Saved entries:
# # # # # # #
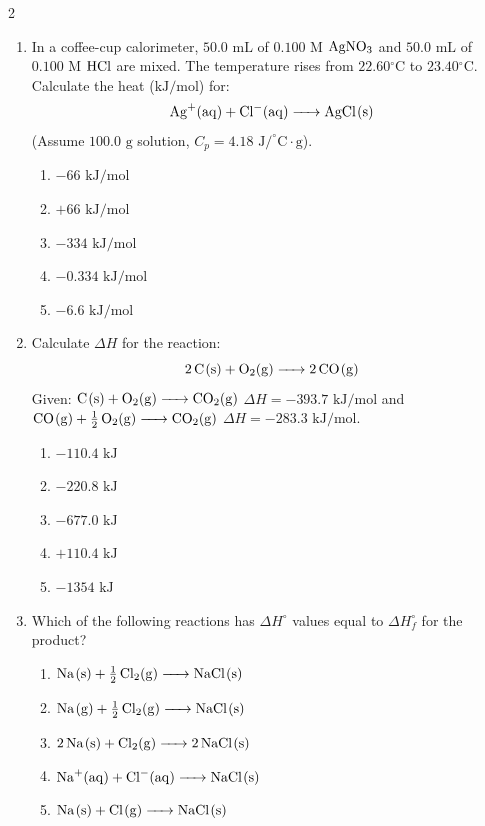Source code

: \documentclass[12pt,letterpaper]{article}
\begin{document}
\begin{multicols*}{2}
\begin{enumerate}
        \item In a coffee-cup calorimeter, $50.0\text{ mL}$ of $0.100\text{ M}$ $\ce{AgNO3}$ and $50.0\text{ mL}$ of $0.100\text{ M}$ $\ce{HCl}$ are mixed. The temperature rises from $22.60\text{}^\circ\text{C}$ to $23.40\text{}^\circ\text{C}$. Calculate the heat ($\text{kJ/mol}$) for:
            \begin{equation*}
                \ce{Ag+(aq) + Cl-(aq) -> AgCl(s)}
            \end{equation*}
            (Assume $100.0\text{ g}$ solution, $C_p = 4.18\text{ J/}^\circ\text{C}\cdot\text{g}$). %
            \begin{enumerate}
                \item $-66\text{ kJ/mol}$
                \item $+66\text{ kJ/mol}$
                \item $-334\text{ kJ/mol}$
                \item $-0.334\text{ kJ/mol}$
                \item $-6.6\text{ kJ/mol}$
            \end{enumerate}
        \columnbreak
        \item Calculate $\Delta H$ for the reaction:
            \begin{equation*}
                \ce{2C(s) + O2(g) -> 2CO(g)}
            \end{equation*}
            Given: $\ce{C(s) + O2(g) -> CO2(g)}$ $\Delta H = -393.7\text{ kJ/mol}$ and $\ce{CO(g) + 1/2O2(g) -> CO2(g)}$ $\Delta H = -283.3\text{ kJ/mol}$. %
            \begin{enumerate}
                \item $-110.4\text{ kJ}$
                \item $-220.8\text{ kJ}$
                \item $-677.0\text{ kJ}$
                \item $+110.4\text{ kJ}$
                \item $-1354\text{ kJ}$
            \end{enumerate}

        \item Which of the following reactions has $\Delta H^\circ$ values equal to $\Delta H_f^\circ$ for the product? %
            \begin{enumerate}
                \item $\ce{Na(s) + 1/2Cl2(g) -> NaCl(s)}$
                \item $\ce{Na(g) + 1/2Cl2(g) -> NaCl(s)}$
                \item $\ce{2Na(s) + Cl2(g) -> 2NaCl(s)}$
                \item $\ce{Na+(aq) + Cl-(aq) -> NaCl(s)}$
                \item $\ce{Na(s) + Cl(g) -> NaCl(s)}$
            \end{enumerate}


\end{enumerate}
\end{multicols*}
\end{document}

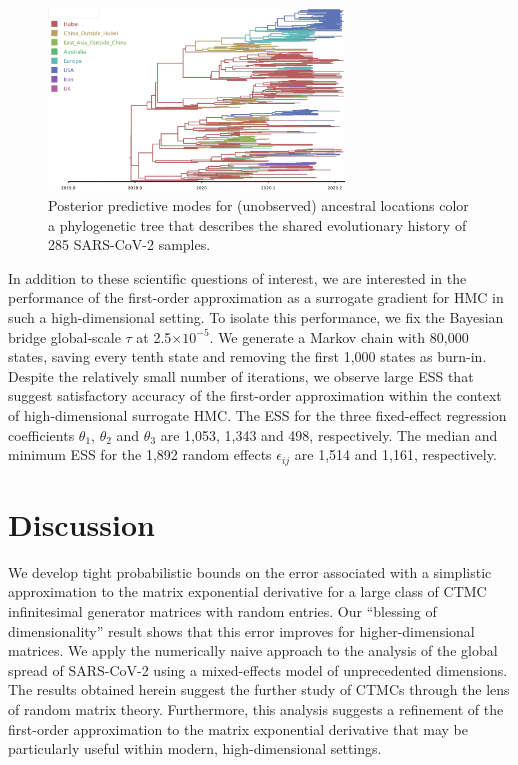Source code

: \documentclass[9pt,twocolumn,twoside]{pnas-new}
\newcommand{\?}{\textbf{?}}
\begin{document}
\begin{figure}[!t]
	\centering
	\includegraphics[width=0.7\textwidth]{summary2.tree.pdf}
	\vspace{-0.5em}
	\caption{Posterior predictive modes for (unobserved) ancestral
          locations color a phylogenetic tree that describes the
          shared evolutionary history of 285 SARS-CoV-2
          samples.}\label{fig:tree}
\end{figure}

In addition to these scientific questions of interest, we are
interested in the performance of the first-order approximation as a
surrogate gradient for HMC in such a high-dimensional setting. To
isolate this performance, we fix the Bayesian bridge global-scale
$\tau$ at 2.5$\times10^{-5}$.  We generate a Markov chain with 80,000
states, saving every tenth state and removing the first 1,000 states as
burn-in.  Despite the relatively small number of iterations, we
observe large ESS that suggest satisfactory accuracy of the
first-order approximation within the context of high-dimensional
surrogate HMC.  The ESS for the three fixed-effect regression
coefficients $\theta_1$, $\theta_2$ and $\theta_3$ are 1,053, 1,343
and 498, respectively.  The median and minimum ESS for the 1,892
random effects $\epsilon_{ij}$ are 1,514 and 1,161, respectively.


\section*{Discussion}

We develop tight probabilistic bounds on the error associated
with a simplistic approximation to the matrix exponential derivative
for a large class of CTMC infinitesimal generator matrices with random
entries.  Our ``blessing of dimensionality'' result shows that this
error improves for higher-dimensional matrices.  We apply the
numerically naive approach to the analysis of the global spread of
SARS-CoV-2 using a mixed-effects model of unprecedented dimensions.
The results obtained herein suggest the further study of CTMCs through
the lens of random matrix theory.  Furthermore, this analysis suggests a refinement of the first-order
approximation to the matrix exponential derivative that may be particularly useful within
modern, high-dimensional settings.
\end{document}
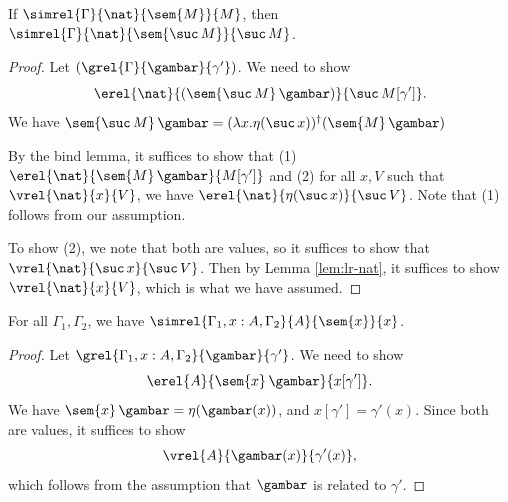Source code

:\begin{lemma}
    If $\simrel{\Gamma}{\nat}{\sem{M}}{M}$, then
    $\simrel{\Gamma}{\nat}{\sem{\suc\, M}}{\suc\, M}$.
\end{lemma}
\begin{proof}
    Let $(\grel{\Gamma} {\gambar} {\gamma'})$. We need to show 
    \[ \erel{\nat} {(\sem{\suc\, M}\, \gambar)} {\suc\, M[\gamma']}. \]
    We have $\sem{\suc\, M}\, \gambar = (\lambda x.\eta(\suc\, x))^\dag(\sem{M}\, \gambar)$
    
    By the bind lemma, it suffices to show that (1) $\erel{\nat}{\sem{M}\,
    \gambar}{M[\gamma']}$ and (2) for all $x, V$ such that $\vrel{\nat}{x}{V}$,
    we have $\erel{\nat}{\eta(\suc\,x)}{\suc\,V}$.
    Note that (1) follows from our assumption.

    To show (2), we note that both are values, so it suffices to show that
    $\vrel{\nat}{\suc\, x}{\suc\, V}$. Then by Lemma \ref{lem:lr-nat}, it
    suffices to show $\vrel{\nat}{x}{V}$, which is what we have assumed.    
\end{proof}

\begin{lemma}
    For all $\Gamma_1, \Gamma_2$, we have $\simrel{\Gamma_1, x : A, \Gamma_2}{A}{\sem{x}}{x}$.
\end{lemma}
\begin{proof}
    Let $\grel{\Gamma_1, x : A, \Gamma_2}{\gambar}{\gamma'}$. We need to show
    \[ \erel{A}{\sem{x}\, \gambar}{x[\gamma']}.  \]
    We have $\sem{x}\, \gambar = \eta(\gambar(x))$, and $x[\gamma'] = \gamma'(x)$.
    Since both are values, it suffices to show
    \[ \vrel{A}{\gambar(x)}{\gamma'(x)}, \]
    which follows from the assumption that $\gambar$ is related to $\gamma'$.
\end{proof}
# # # # # # #
Copy each line from the records above that includes the string "simrel".

• [Output]
    If $\simrel{\Gamma}{\nat}{\sem{M}}{M}$, then
    $\simrel{\Gamma}{\nat}{\sem{\suc\, M}}{\suc\, M}$.
    For all $\Gamma_1, \Gamma_2$, we have $\simrel{\Gamma_1, x : A, \Gamma_2}{A}{\sem{x}}{x}$.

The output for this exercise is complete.